Cacciato, allontanato e umiliato, non riesce a levarsi di testa l’obiettivo di vendicare l’onta, di riscattare un’intera esistenza di sottosuolo. Li segue in un bordello, in cui si dirigono per concludere i festeggiamenti, qui però li perde di vista e gli viene data in pasto la giovane prostituta Liza. E qui ci avviciniamo al fuoco della narrazione e al climax di questa storia, che sta tutto nello scioglimento del tema, il tema della volontà, il tema filosofico, di fare il male per dimostrare d’esistere, andare contro natura, contro la vita. Qui però scorgeremo nel protagonista un fondo di umanità, di tenerezza, persino di bontà, di cui non l’avremmo creduto capace. E qui si palesa in pieno il classico personaggio dostoevskijano che è buonissimo nella sua cattiveria o cattivissimo nella sua bontà. Parte un dialogo tra i due, in cui lui cerca con tutti gli argomenti possibili di redimere la giovane Liza, che ha cominciato a prostituirsi da appena due settimane.
Mi girai con disgusto. Ora non ero più un freddo raisonneur. Io stesso cominciavo a sentire che mentre parlavo mi scaldavo. Ero già vogliosissimo di esporre le mie quattro idee segrete che hanno preso forma nella mia tana. Qualcosa cominciò a bruciare dentro di me, all’improvviso, era “comparsa” una specie di meta.
(Fedor M. Dostoevskij, Memorie dal sottosuolo, Bur, 2004, p.199)
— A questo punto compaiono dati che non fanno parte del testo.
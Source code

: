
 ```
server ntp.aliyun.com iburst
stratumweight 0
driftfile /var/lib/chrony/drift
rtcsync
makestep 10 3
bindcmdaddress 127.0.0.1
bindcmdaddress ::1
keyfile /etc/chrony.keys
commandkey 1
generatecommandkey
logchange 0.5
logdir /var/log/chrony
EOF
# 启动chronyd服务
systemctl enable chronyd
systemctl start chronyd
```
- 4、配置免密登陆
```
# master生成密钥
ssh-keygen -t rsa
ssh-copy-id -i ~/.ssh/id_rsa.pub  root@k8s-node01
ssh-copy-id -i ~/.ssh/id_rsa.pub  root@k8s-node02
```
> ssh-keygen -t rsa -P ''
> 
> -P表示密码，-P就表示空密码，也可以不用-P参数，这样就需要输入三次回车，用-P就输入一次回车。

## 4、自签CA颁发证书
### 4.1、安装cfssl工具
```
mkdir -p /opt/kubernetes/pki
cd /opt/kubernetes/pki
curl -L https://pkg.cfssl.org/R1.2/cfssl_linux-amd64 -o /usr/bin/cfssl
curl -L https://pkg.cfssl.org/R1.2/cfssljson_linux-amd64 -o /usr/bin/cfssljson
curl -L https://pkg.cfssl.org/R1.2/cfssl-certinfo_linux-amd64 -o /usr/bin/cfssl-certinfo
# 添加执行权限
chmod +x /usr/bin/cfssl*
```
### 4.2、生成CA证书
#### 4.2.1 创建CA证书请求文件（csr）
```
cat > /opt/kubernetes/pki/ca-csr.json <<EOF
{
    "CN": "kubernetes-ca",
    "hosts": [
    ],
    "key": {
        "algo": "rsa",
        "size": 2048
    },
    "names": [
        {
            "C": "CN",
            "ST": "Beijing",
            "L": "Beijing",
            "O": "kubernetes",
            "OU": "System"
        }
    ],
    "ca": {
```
In tutto questo non la tocca, non la sfiora minimamente. E quando raggiunge il suo obiettivo, quando vede avvenire in lei, nei suoi tratti, nel suo essere, un principio di mutamento, va via lasciandole il suo indirizzo. Dopo alcuni giorni la ragazza si presenta da lui e avviene il peggio. Una vendetta la otterrà ma non su Zverkov, non sul suo vero nemico, quanto su di lei, su un essere più fragile, più in basso nella catena alimentare della società. La umilia, rivelandole di aver voluto solo illuderla e sfogare un po’ di rabbia repressa su qualcuno che gli fosse capitato a tiro. Abusa di lei. E infine, per completare l’umiliazione e il ribrezzo, le lascia dei soldi. Eppure proprio mentre compie simili azioni lui stesso si odia, si disprezza e riesce perfettamente a immedesimarsi nella povera Liza, cui ha spezzato il cuore. Torna quindi nel Sottosuolo, ai giorni presenti, e vi resta, nella sua tana da topo, nel suo altrove, nella sua abiezione, per l’eternità. Ma poi in fondo cos’altro ha fatto se non constatare quelle stesse leggi di natura contro le quali gridava in principio?